The rock field is a terminal moraine left behind by a glacier at the end of the last ice age. Nobody knows why these particular rocks ring like that. If you're young and spry it's fun to hop from rock to rock. We neglected to bring a hammer with us, but many tourists have brought hammers with them over the years and banged on the rocks until cup-like depressions formed in them. Members of the Sierra Club would faint at the very notion of vandalizing a natural formation in this way, but, hey, what do you want? It's Pennsylvania.

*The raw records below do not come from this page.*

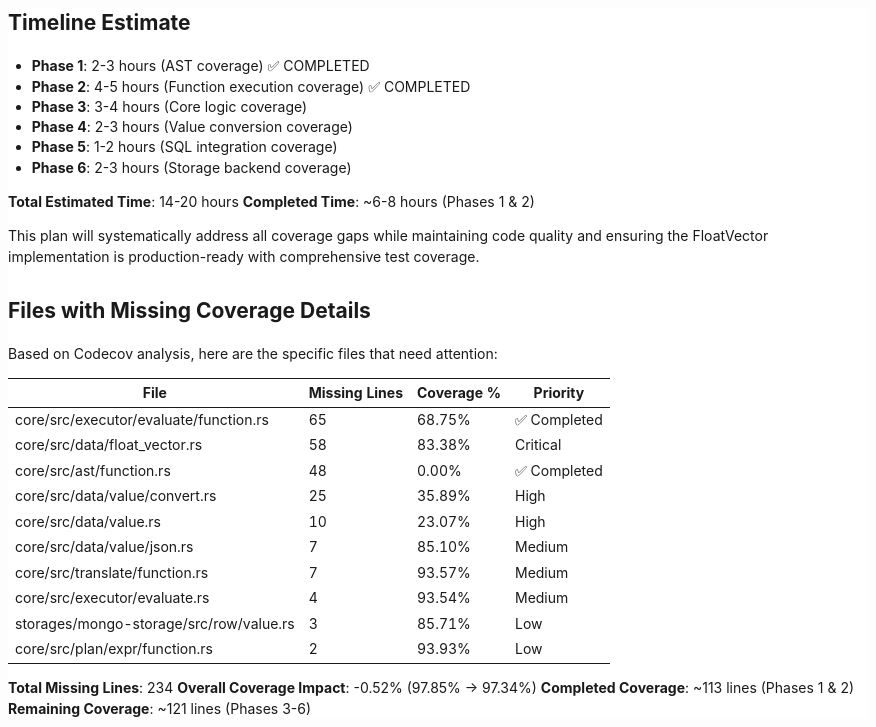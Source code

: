 ## Timeline Estimate
- **Phase 1**: 2-3 hours (AST coverage) ✅ COMPLETED
- **Phase 2**: 4-5 hours (Function execution coverage) ✅ COMPLETED  
- **Phase 3**: 3-4 hours (Core logic coverage)
- **Phase 4**: 2-3 hours (Value conversion coverage)
- **Phase 5**: 1-2 hours (SQL integration coverage)
- **Phase 6**: 2-3 hours (Storage backend coverage)

**Total Estimated Time**: 14-20 hours
**Completed Time**: ~6-8 hours (Phases 1 & 2)

This plan will systematically address all coverage gaps while maintaining code quality and ensuring the FloatVector implementation is production-ready with comprehensive test coverage.

## Files with Missing Coverage Details

Based on Codecov analysis, here are the specific files that need attention:

| File | Missing Lines | Coverage % | Priority |
|------|---------------|------------|----------|
| core/src/executor/evaluate/function.rs | 65 | 68.75% | ✅ Completed |
| core/src/data/float_vector.rs | 58 | 83.38% | Critical |
| core/src/ast/function.rs | 48 | 0.00% | ✅ Completed |
| core/src/data/value/convert.rs | 25 | 35.89% | High |
| core/src/data/value.rs | 10 | 23.07% | High |
| core/src/data/value/json.rs | 7 | 85.10% | Medium |
| core/src/translate/function.rs | 7 | 93.57% | Medium |
| core/src/executor/evaluate.rs | 4 | 93.54% | Medium |
| storages/mongo-storage/src/row/value.rs | 3 | 85.71% | Low |
| core/src/plan/expr/function.rs | 2 | 93.93% | Low |

**Total Missing Lines**: 234
**Overall Coverage Impact**: -0.52% (97.85% → 97.34%)
**Completed Coverage**: ~113 lines (Phases 1 & 2)
**Remaining Coverage**: ~121 lines (Phases 3-6)
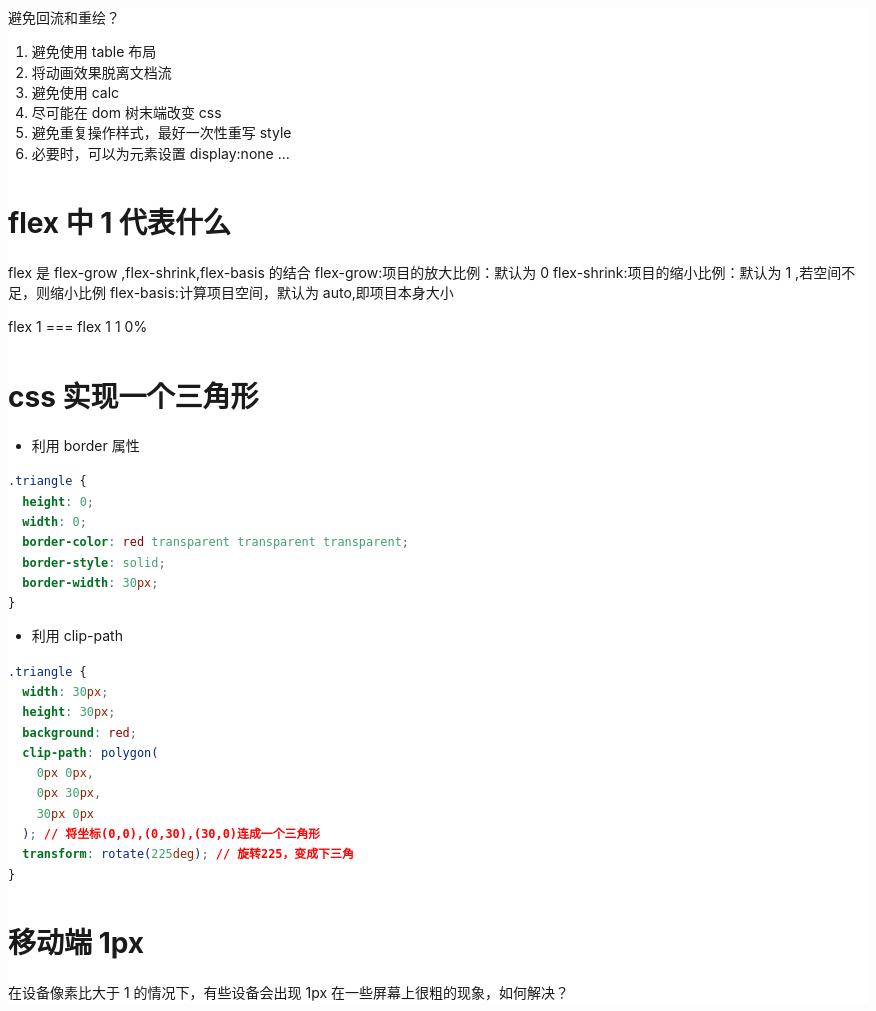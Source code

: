 避免回流和重绘？

1. 避免使用 table 布局
2. 将动画效果脱离文档流
3. 避免使用 calc
4. 尽可能在 dom 树末端改变 css
5. 避免重复操作样式，最好一次性重写 style
6. 必要时，可以为元素设置 display:none ...

# flex 中 1 代表什么

flex 是 flex-grow ,flex-shrink,flex-basis 的结合
flex-grow:项目的放大比例：默认为 0
flex-shrink:项目的缩小比例：默认为 1 ,若空间不足，则缩小比例
flex-basis:计算项目空间，默认为 auto,即项目本身大小

flex 1 === flex 1 1 0%

# css 实现一个三角形

- 利用 border 属性

```css
.triangle {
  height: 0;
  width: 0;
  border-color: red transparent transparent transparent;
  border-style: solid;
  border-width: 30px;
}
```

- 利用 clip-path

```css
.triangle {
  width: 30px;
  height: 30px;
  background: red;
  clip-path: polygon(
    0px 0px,
    0px 30px,
    30px 0px
  ); // 将坐标(0,0),(0,30),(30,0)连成一个三角形
  transform: rotate(225deg); // 旋转225，变成下三角
}
```

# 移动端 1px

在设备像素比大于 1 的情况下，有些设备会出现 1px 在一些屏幕上很粗的现象，如何解决？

We were pleased to find a simulated rescue operation in progress. We had noticed a heavy rescue truck from Virginia in the parking lot, and a pile of large, brightly-colored backpacks beside the trail as we approached the waterfall. When we came to the end of the hiking trail we found a group of men standing on the cliff. They had strung up a zip line leading deep into the gorge, and when they saw us, they promised to give us a show. "We're going to rescue a kid," one of them said jovially, in a thick Virginia accent. You could tell it was just for practice, first of all because nobody seemed upset, and secondly because they had come so far. If a real accident victim had to wait for a bunch of guys to drive a truck up from Virginia there wouldn't be much left of him by the time they got here.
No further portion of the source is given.